Wine | Japanese wine maker's unique impact | John Lewis

FATE: Atsuko Radcliffe, in her Small Forest winery at Denman, is a passionate advocate of Upper Hunter wines.
FATE: Atsuko Radcliffe, in her Small Forest winery at Denman, is a passionate advocate of Upper Hunter wines.

ATSUKO Radcliffe is one of the legion of women adding lustre to the wine scene – having her own Denman-based Small Forest brand and being unique as the only Japanese winemaker in Australia and an international sake judge.

A passionate advocate of Upper Hunter wines, Atsuko in 2009 and 2010 went back to Japan to learn sake making, and since 2012 has been a judge of the sake section of the annual International Wine Challenge in London.

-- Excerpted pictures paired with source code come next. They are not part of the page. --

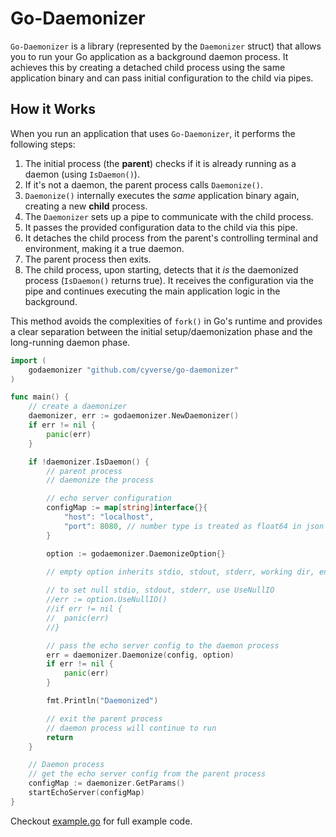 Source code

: # Go-Daemonizer

`Go-Daemonizer` is a library (represented by the `Daemonizer` struct) that allows you to run your Go application as a background daemon process. It achieves this by creating a detached child process using the same application binary and can pass initial configuration to the child via pipes.

## How it Works

When you run an application that uses `Go-Daemonizer`, it performs the following steps:

1.  The initial process (the **parent**) checks if it is already running as a daemon (using `IsDaemon()`).
2.  If it's not a daemon, the parent process calls `Daemonize()`.
3.  `Daemonize()` internally executes the *same* application binary again, creating a new **child** process.
4.  The `Daemonizer` sets up a pipe to communicate with the child process.
5.  It passes the provided configuration data to the child via this pipe.
6.  It detaches the child process from the parent's controlling terminal and environment, making it a true daemon.
7.  The parent process then exits.
8.  The child process, upon starting, detects that it *is* the daemonized process (`IsDaemon()` returns true). It receives the configuration via the pipe and continues executing the main application logic in the background.

This method avoids the complexities of `fork()` in Go's runtime and provides a clear separation between the initial setup/daemonization phase and the long-running daemon phase.


```go
import (
	godaemonizer "github.com/cyverse/go-daemonizer"
)

func main() {
	// create a daemonizer
	daemonizer, err := godaemonizer.NewDaemonizer()
	if err != nil {
		panic(err)
	}

	if !daemonizer.IsDaemon() {
		// parent process
		// daemonize the process

		// echo server configuration
		configMap := map[string]interface{}{
			"host": "localhost",
			"port": 8080, // number type is treated as float64 in json
		}

		option := godaemonizer.DaemonizeOption{}

		// empty option inherits stdio, stdout, stderr, working dir, environment from parent process
		
		// to set null stdio, stdout, stderr, use UseNullIO
		//err := option.UseNullIO()
		//if err != nil {
		//	panic(err)
		//}

		// pass the echo server config to the daemon process
		err = daemonizer.Daemonize(config, option)
		if err != nil {
			panic(err)
		}

		fmt.Println("Daemonized")

		// exit the parent process
		// daemon process will continue to run
		return
	}

	// Daemon process
	// get the echo server config from the parent process
	configMap := daemonizer.GetParams()
	startEchoServer(configMap)
}
```

Checkout [example.go](./example/example.go) for full example code.


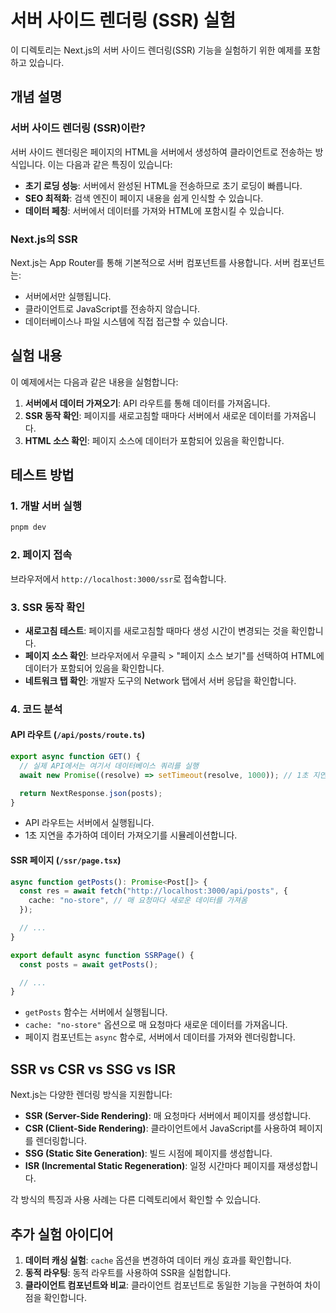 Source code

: # 서버 사이드 렌더링 (SSR) 실험

이 디렉토리는 Next.js의 서버 사이드 렌더링(SSR) 기능을 실험하기 위한 예제를 포함하고 있습니다.

## 개념 설명

### 서버 사이드 렌더링 (SSR)이란?

서버 사이드 렌더링은 페이지의 HTML을 서버에서 생성하여 클라이언트로 전송하는 방식입니다. 이는 다음과 같은 특징이 있습니다:

- **초기 로딩 성능**: 서버에서 완성된 HTML을 전송하므로 초기 로딩이 빠릅니다.
- **SEO 최적화**: 검색 엔진이 페이지 내용을 쉽게 인식할 수 있습니다.
- **데이터 페칭**: 서버에서 데이터를 가져와 HTML에 포함시킬 수 있습니다.

### Next.js의 SSR

Next.js는 App Router를 통해 기본적으로 서버 컴포넌트를 사용합니다. 서버 컴포넌트는:

- 서버에서만 실행됩니다.
- 클라이언트로 JavaScript를 전송하지 않습니다.
- 데이터베이스나 파일 시스템에 직접 접근할 수 있습니다.

## 실험 내용

이 예제에서는 다음과 같은 내용을 실험합니다:

1. **서버에서 데이터 가져오기**: API 라우트를 통해 데이터를 가져옵니다.
2. **SSR 동작 확인**: 페이지를 새로고침할 때마다 서버에서 새로운 데이터를 가져옵니다.
3. **HTML 소스 확인**: 페이지 소스에 데이터가 포함되어 있음을 확인합니다.

## 테스트 방법

### 1. 개발 서버 실행

```bash
pnpm dev
```

### 2. 페이지 접속

브라우저에서 `http://localhost:3000/ssr`로 접속합니다.

### 3. SSR 동작 확인

- **새로고침 테스트**: 페이지를 새로고침할 때마다 생성 시간이 변경되는 것을 확인합니다.
- **페이지 소스 확인**: 브라우저에서 우클릭 > "페이지 소스 보기"를 선택하여 HTML에 데이터가 포함되어 있음을 확인합니다.
- **네트워크 탭 확인**: 개발자 도구의 Network 탭에서 서버 응답을 확인합니다.

### 4. 코드 분석

#### API 라우트 (`/api/posts/route.ts`)

```typescript
export async function GET() {
  // 실제 API에서는 여기서 데이터베이스 쿼리를 실행
  await new Promise((resolve) => setTimeout(resolve, 1000)); // 1초 지연 시뮬레이션

  return NextResponse.json(posts);
}
```

- API 라우트는 서버에서 실행됩니다.
- 1초 지연을 추가하여 데이터 가져오기를 시뮬레이션합니다.

#### SSR 페이지 (`/ssr/page.tsx`)

```typescript
async function getPosts(): Promise<Post[]> {
  const res = await fetch("http://localhost:3000/api/posts", {
    cache: "no-store", // 매 요청마다 새로운 데이터를 가져옴
  });

  // ...
}

export default async function SSRPage() {
  const posts = await getPosts();

  // ...
}
```

- `getPosts` 함수는 서버에서 실행됩니다.
- `cache: "no-store"` 옵션으로 매 요청마다 새로운 데이터를 가져옵니다.
- 페이지 컴포넌트는 `async` 함수로, 서버에서 데이터를 가져와 렌더링합니다.

## SSR vs CSR vs SSG vs ISR

Next.js는 다양한 렌더링 방식을 지원합니다:

- **SSR (Server-Side Rendering)**: 매 요청마다 서버에서 페이지를 생성합니다.
- **CSR (Client-Side Rendering)**: 클라이언트에서 JavaScript를 사용하여 페이지를 렌더링합니다.
- **SSG (Static Site Generation)**: 빌드 시점에 페이지를 생성합니다.
- **ISR (Incremental Static Regeneration)**: 일정 시간마다 페이지를 재생성합니다.

각 방식의 특징과 사용 사례는 다른 디렉토리에서 확인할 수 있습니다.

## 추가 실험 아이디어

1. **데이터 캐싱 실험**: `cache` 옵션을 변경하여 데이터 캐싱 효과를 확인합니다.
2. **동적 라우팅**: 동적 라우트를 사용하여 SSR을 실험합니다.
3. **클라이언트 컴포넌트와 비교**: 클라이언트 컴포넌트로 동일한 기능을 구현하여 차이점을 확인합니다.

Born in Japan and trained in biochemistry and microbiology, she initially worked in quality control at a big chemical company, then moved into winemaking with a Japanese wine group. 

Atsuko later became a wine and viticulture consultant – leading to stints in France and California and in 1999 to new wine horizons in Australia. Other visits to work in Mildura, Coonawarra, Yarra Valley and Western Australian wineries came in 1996 and 1997.

In 1999 she settled in the Upper Hunter as a winemaker at Rosemount’s Denman winery and in 2002 married Rosemount electrician Andrew Radcliffe. 

Atsuko fondly remembers Rosemount in its glory days under Oatley family ownership and the inspired mentoring of Philip Shaw.

After the Foster’s beer and wine group in 2010 shut the Denman winery and sold off its equipment and surrounding land, curious twists of fate led Atsuko into Small Forest – a name derived from her maiden name of Kobayashi.

Sydney management consultant John Cruikshank had founded Callatoota vineyard and winery at Wybong in 1972 and in 2008 his land was compulsorily acquired for the Xstrata Anvil Hill open cut mine. He then bought the Spur Hill vineyard at Denman to relocate his brand, build a winery and employ Atsuko as winemaker.

Soon, however, mining for a second time cruelled Cruikshank plans, with the Malabar Coal group acquiring the Denman site for a future underground mine.

That’s where Small Forest and Atsuko Radcliffe came in. Malabar Coal wanted to keep the 24 hectares of chardonnay, verdelho and shiraz vines and asked Atsuko in 2013 if she wanted to buy its grapes, lease the winery, cellar door and homestead, and set up a wine brand.

The answer was “Yes” and the first Small Forest wine, a 2014 shiraz, came from Orange grapes because the Hunter fruit was spoiled by bushfire smoke taint. Hunter-sourced vintages have followed in 2015, 2016 and 2017.

The wines are on and at the 5052 Jerrys Plains Rd, Denman, cellar door on weekends, when visitors can enjoy sake tastings.